Longtime TSN personality and “the voice of curling,” Vic Rauter, has been supporting Special Olympics as a broadcaster before the network was even on the air.
He first got involved in the 1970s, when National Hockey League legends Lanny McDonald and Darryl Sittler asked him to do some announcing for a Special Olympics floor hockey competition.
“When you’re dealing with professional athletes all the time … to see these Special Olympics athletes, it’s a feel-good,” said Rauter, who started at TSN in 1985 and continues to support Special Olympics at various events. “There isn’t a time that I leave Special Olympics or the athletes without a smile on my face.”
Rick Chisholm, who served as TSN’s Executive Vice President of Programming and Production until he retired in 2012, was also introduced to Special Olympics well before his start with the network.
As a freelancer, he started out supporting the Sports Celebrity Festival – now known as LIMITLESS: The Special Olympics Canada Gala – in 1989. He helped edit footage of the fundraising event.
“It doesn’t take very long before you fall in love with the whole thing,” said Chisholm. “It was a work of pure passion and joy.”
When he started working at TSN in 1997, he took that passion with him.
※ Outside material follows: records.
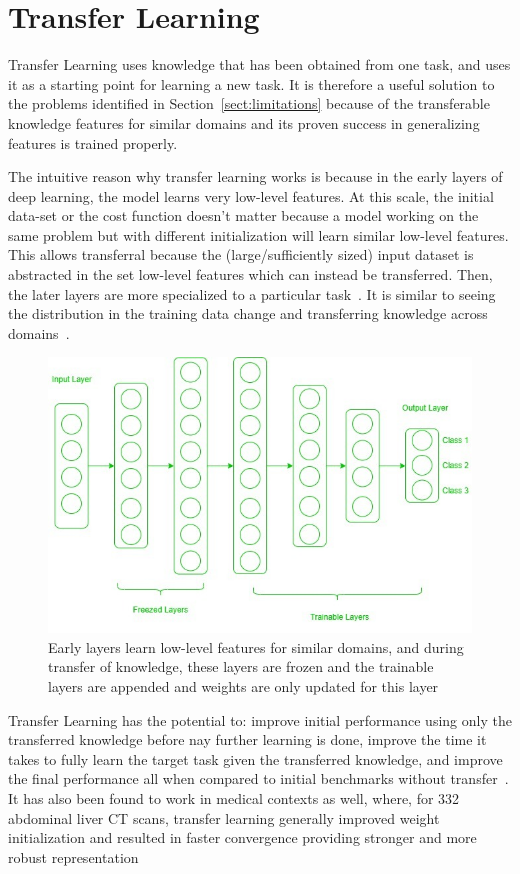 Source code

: \documentclass[11pt,twoside]{report}
\begin{document}
\section{Transfer Learning}\label{sect:transfer-learning}

Transfer Learning uses knowledge that has been obtained from one task, and uses it as a starting point for learning a new task. It is therefore a useful solution to the problems identified in Section~\ref{sect:limitations} because of the transferable knowledge features for similar domains  and its proven success in generalizing features is trained properly.

The intuitive reason why transfer learning works is because in the early layers of deep learning, the model learns very low-level features. At this scale, the initial data-set or the cost function doesn't matter because a model working on the same problem but with different initialization will learn similar low-level features. This allows transferral because the (large/sufficiently sized) input dataset is abstracted in the set low-level features which can instead be transferred. Then, the later layers are more specialized to a particular task~\cite{deep-learning-book}. It is similar to seeing the distribution in the training data change and transferring knowledge across domains~\cite{survey-on-transfer-learning}.

\begin{figure}
  \centering
  \includegraphics[width=0.7\linewidth]{../figures/Frozen-layers.jpg}
  \caption{Early layers learn low-level features for similar domains, and during transfer of knowledge, these layers are frozen and the trainable layers are appended and weights are only updated for this layer~\cite{geeks-transfer-learning}}
 \label{fig:frozen-layers}
\end{figure}

Transfer Learning has the potential to: improve initial performance using only the transferred knowledge before nay further learning is done, improve the time it takes to fully learn the target task given the transferred knowledge, and improve the final performance all when compared to initial benchmarks without transfer~\cite{torrey-handbook}. It has also been found to work in medical contexts as well, where, for 332 abdominal liver CT scans, transfer learning generally improved weight initialization and resulted in faster convergence providing stronger and more robust representation~\cite{liver-lesion-via-transfer-learning}
\end{document}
“It was important – very important – that TSN stay involved,” he said. “First of all, it was a perfect fit for TSN – it’s sports for sports.”
According to Johnston, that passion has “never really faltered” over the past 35 years.
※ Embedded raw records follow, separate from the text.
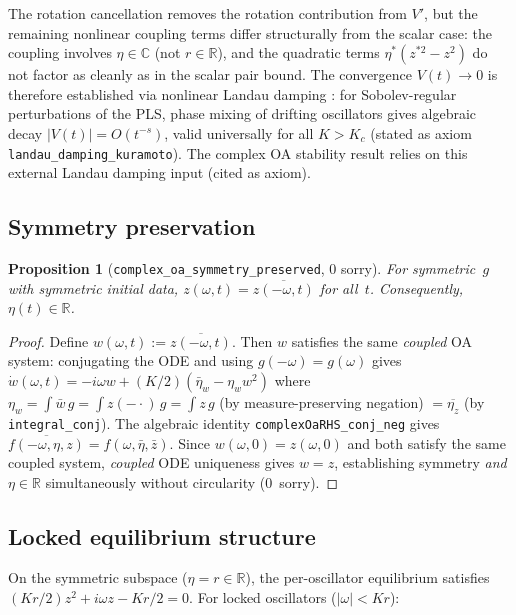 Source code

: \documentclass[11pt,a4paper]{article}
\newtheorem{proposition}[theorem]{Proposition}
\theoremstyle{definition}
\newcommand{\R}{\mathbb{R}}
\newcommand{\C}{\mathbb{C}}
\begin{document}
The rotation cancellation removes the rotation contribution from $V'$, but the remaining nonlinear coupling terms differ structurally from the scalar case: the coupling involves $\eta \in \C$ (not $r \in \R$), and the quadratic terms $\eta^*(z^{*2} - z^2)$ do not factor as cleanly as in the scalar pair bound. The convergence $V(t) \to 0$ is therefore established via nonlinear Landau damping \cite{dietert2017}: for Sobolev-regular perturbations of the PLS, phase mixing of drifting oscillators gives algebraic decay $|V(t)| = O(t^{-s})$, valid universally for all $K > K_c$ (stated as axiom \texttt{landau\_damping\_kuramoto}). The complex OA stability result relies on this external Landau damping input (cited as axiom).

\subsection{Symmetry preservation}

\begin{proposition}[\texttt{complex\_oa\_symmetry\_preserved}, 0 sorry]
For symmetric~$g$ with symmetric initial data, $z(\omega,t) = \overline{z(-\omega,t)}$ for all~$t$. Consequently, $\eta(t) \in \R$.
\end{proposition}
\begin{proof}
Define $w(\omega,t) := \overline{z(-\omega,t)}$. Then $w$ satisfies the same \emph{coupled} OA system: conjugating the ODE and using $g(-\omega) = g(\omega)$ gives $\dot w(\omega,t) = -i\omega w + (K/2)(\bar\eta_w - \eta_w w^2)$ where $\eta_w = \int \bar w\,g = \int z(-\cdot)\,g = \int z\,g$ (by measure-preserving negation) $= \overline{\eta_z}$ (by \texttt{integral\_conj}). The algebraic identity \texttt{complexOaRHS\_conj\_neg} gives $\overline{f(-\omega,\eta,z)} = f(\omega,\bar\eta,\bar z)$. Since $w(\omega,0) = z(\omega,0)$ and both satisfy the same coupled system, \emph{coupled} ODE uniqueness gives $w = z$, establishing symmetry \emph{and} $\eta \in \R$ simultaneously without circularity (0~sorry).
\end{proof}

\subsection{Locked equilibrium structure}

On the symmetric subspace ($\eta = r \in \R$), the per-oscillator equilibrium satisfies $(Kr/2)z^2 + i\omega z - Kr/2 = 0$. For locked oscillators ($|\omega| < Kr$):
\end{document}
“We’ve had probably six Presidents, changes in leadership, multiple generations and the relationship has survived. It really speaks to the impact that this relationship has had on TSN,” he said. “Special Olympics is everything that’s wonderful about sport.”
While Special Olympics is engrained in TSN’s history, it’s also an integral part of its future.
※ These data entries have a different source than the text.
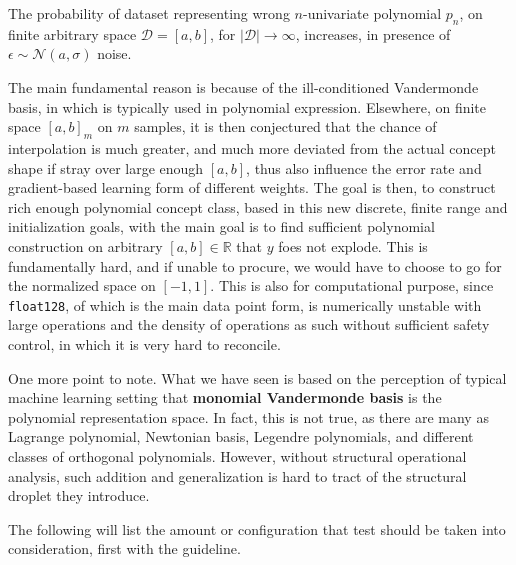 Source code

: \begin{conjecture}
    The probability of dataset representing wrong $n$-univariate polynomial $p_{n}$, on finite arbitrary space $\mathcal{D}=[a,b]$, for $|\mathcal{D}|\to\infty$, increases, in presence of $\epsilon\sim\mathcal{N}(a,\sigma)$ noise. 
\end{conjecture}

The main fundamental reason is because of the ill-conditioned Vandermonde basis, in which is typically used in polynomial expression. Elsewhere, on finite space $[a,b]_{m}$ on $m$ samples, it is then conjectured that the chance of interpolation is much greater, and much more deviated from the actual concept shape if stray over large enough $[a,b]$, thus also influence the error rate and gradient-based learning form of different weights. The goal is then, to construct rich enough polynomial concept class, based in this new discrete, finite range and initialization goals, with the main goal is to find sufficient polynomial construction on arbitrary $[a,b]\in\mathbb{R}$ that $y$ foes not explode. This is fundamentally hard, and if unable to procure, we would have to choose to go for the normalized space on $[-1,1]$. This is also for computational purpose, since \texttt{float128}, of which is the main data point form, is numerically unstable with large operations and the density of operations as such without sufficient safety control, in which it is very hard to reconcile. 

One more point to note. What we have seen is based on the perception of typical machine learning setting that \textbf{monomial Vandermonde basis} is the polynomial representation space. In fact, this is not true, as there are many as Lagrange polynomial, Newtonian basis, Legendre polynomials, and different classes of orthogonal polynomials. However, without structural operational analysis, such addition and generalization is hard to tract of the structural droplet they introduce. 

The following will list the amount or configuration that test should be taken into consideration, first with the guideline.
Jesse Pollock of BarDown, TSN’s digital sports and pop culture platform, is one of the many up-and-coming personalities carrying the torch forward.
He recently invited Special Olympics Team Canada 2019 soccer player Eddie Nicks to the BarDown studio for an Instagram Live and he’s in the process of becoming a Special Olympics floor hockey coach.
“The one thing that I really like about Special Olympics is that it’s about inclusion and that’s what sport is – that feeling of being included,” said Pollock. “No one should ever be excluded. No one should ever be denied an opportunity.”
“We can use our love of sport to help these athletes.”
Not only is working with Special Olympics athletes rewarding, “it’s just fun,” he said.
For Johnston, who’s been with TSN 20 years, it’s a point of pride to see the next generation engaging with the movement.
“I’m quite proud of Jesse, but I’m proud of us as well,” he said. “That’s the type of result, or success that comes from our long-standing relationship with Special Olympics.”